## Aim of the exercise:
Here the job is to repeat the listing exactly, but not the pictures in it.

## Input for this task:
—————
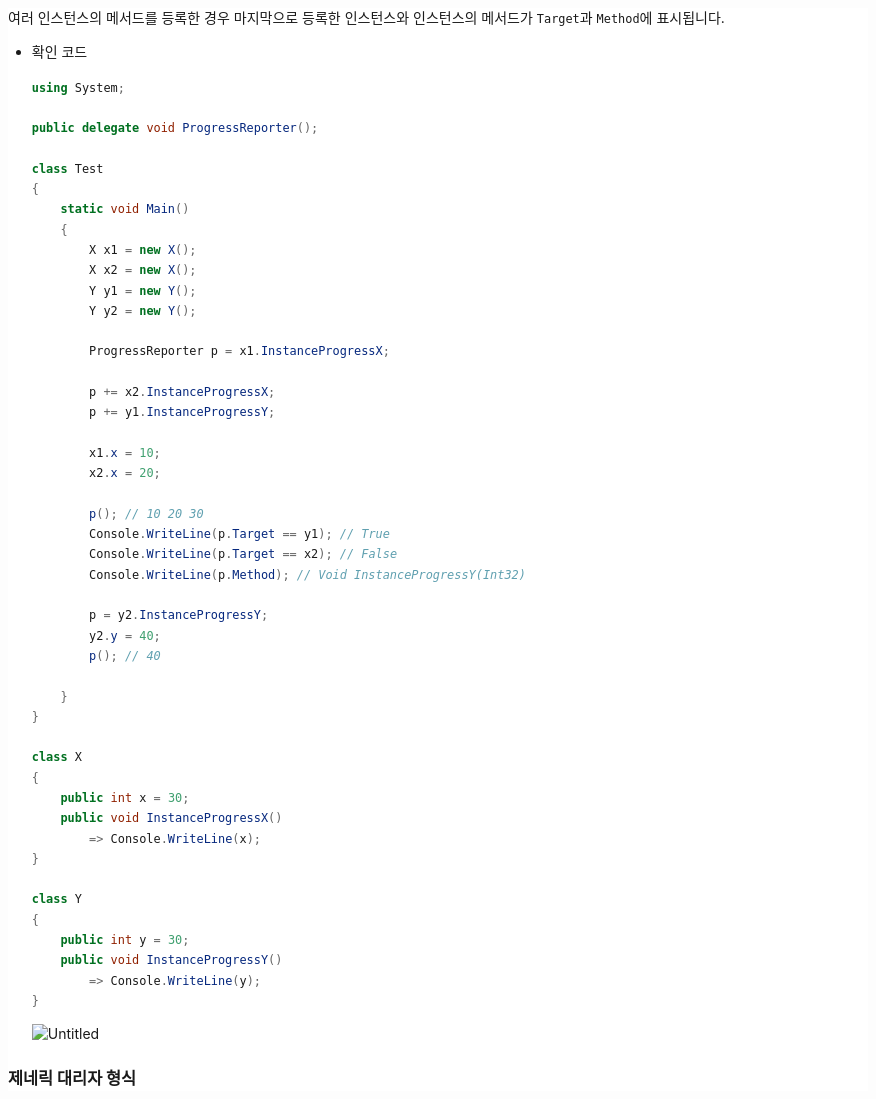
여러 인스턴스의 메서드를 등록한 경우 마지막으로 등록한 인스턴스와 인스턴스의 메서드가 `Target`과 `Method`에 표시됩니다.

- 확인 코드
    
    ```csharp
    using System;
    
    public delegate void ProgressReporter();
    
    class Test
    {
    	static void Main()
    	{
    		X x1 = new X();
    		X x2 = new X();
    		Y y1 = new Y();
    		Y y2 = new Y();
    
    		ProgressReporter p = x1.InstanceProgressX;
    
    		p += x2.InstanceProgressX;
    		p += y1.InstanceProgressY;
    
    		x1.x = 10;
    		x2.x = 20;
    
    		p(); // 10 20 30
    		Console.WriteLine(p.Target == y1); // True
    		Console.WriteLine(p.Target == x2); // False
    		Console.WriteLine(p.Method); // Void InstanceProgressY(Int32)
    
    		p = y2.InstanceProgressY;
    		y2.y = 40;
    		p(); // 40
    
    	}
    }
    
    class X
    {
    	public int x = 30;
    	public void InstanceProgressX()
    		=> Console.WriteLine(x);
    }
    
    class Y
    {
    	public int y = 30;
    	public void InstanceProgressY()
    		=> Console.WriteLine(y);
    }
    ```
    
    ![Untitled](C++%E1%84%8B%E1%85%B4%20%E1%84%92%E1%85%A1%E1%86%B7%E1%84%89%E1%85%AE%E1%84%91%E1%85%A9%E1%84%8B%E1%85%B5%E1%86%AB%E1%84%90%E1%85%A5%E1%84%8B%E1%85%AA%20C#%E1%84%8B%E1%85%B4%20Delegate%20417fa929dccb45d9a464a7ae005cad3d/Untitled.png)
    

### 제네릭 대리자 형식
—————
## The completed task:
여러 인스턴스의 메서드를 등록한 경우 마지막으로 등록한 인스턴스와 인스턴스의 메서드가 `Target`과 `Method`에 표시됩니다.

- 확인 코드
    
    ```csharp
    using System;
    
    public delegate void ProgressReporter();
    
    class Test
    {
    	static void Main()
    	{
    		X x1 = new X();
    		X x2 = new X();
    		Y y1 = new Y();
    		Y y2 = new Y();
    
    		ProgressReporter p = x1.InstanceProgressX;
    
    		p += x2.InstanceProgressX;
    		p += y1.InstanceProgressY;
    
    		x1.x = 10;
    		x2.x = 20;
    
    		p(); // 10 20 30
    		Console.WriteLine(p.Target == y1); // True
    		Console.WriteLine(p.Target == x2); // False
    		Console.WriteLine(p.Method); // Void InstanceProgressY(Int32)
    
    		p = y2.InstanceProgressY;
    		y2.y = 40;
    		p(); // 40
    
    	}
    }
    
    class X
    {
    	public int x = 30;
    	public void InstanceProgressX()
    		=> Console.WriteLine(x);
    }
    
    class Y
    {
    	public int y = 30;
    	public void InstanceProgressY()
    		=> Console.WriteLine(y);
    }
    ```
    
    ![Untitled](C++%E1%84%8B%E1%85%B4%20%E1%84%92%E1%85%A1%E1%86%B7%E1%84%89%E1%85%AE%E1%84%91%E1%85%A9%E1%84%8B%E1%85%B5%E1%86%AB%E1%84%90%E1%85%A5%E1%84%8B%E1%85%AA%20C#%E1%84%8B%E1%85%B4%20Delegate%20417fa929dccb45d9a464a7ae005cad3d/Untitled.png)
    

### 제네릭 대리자 형식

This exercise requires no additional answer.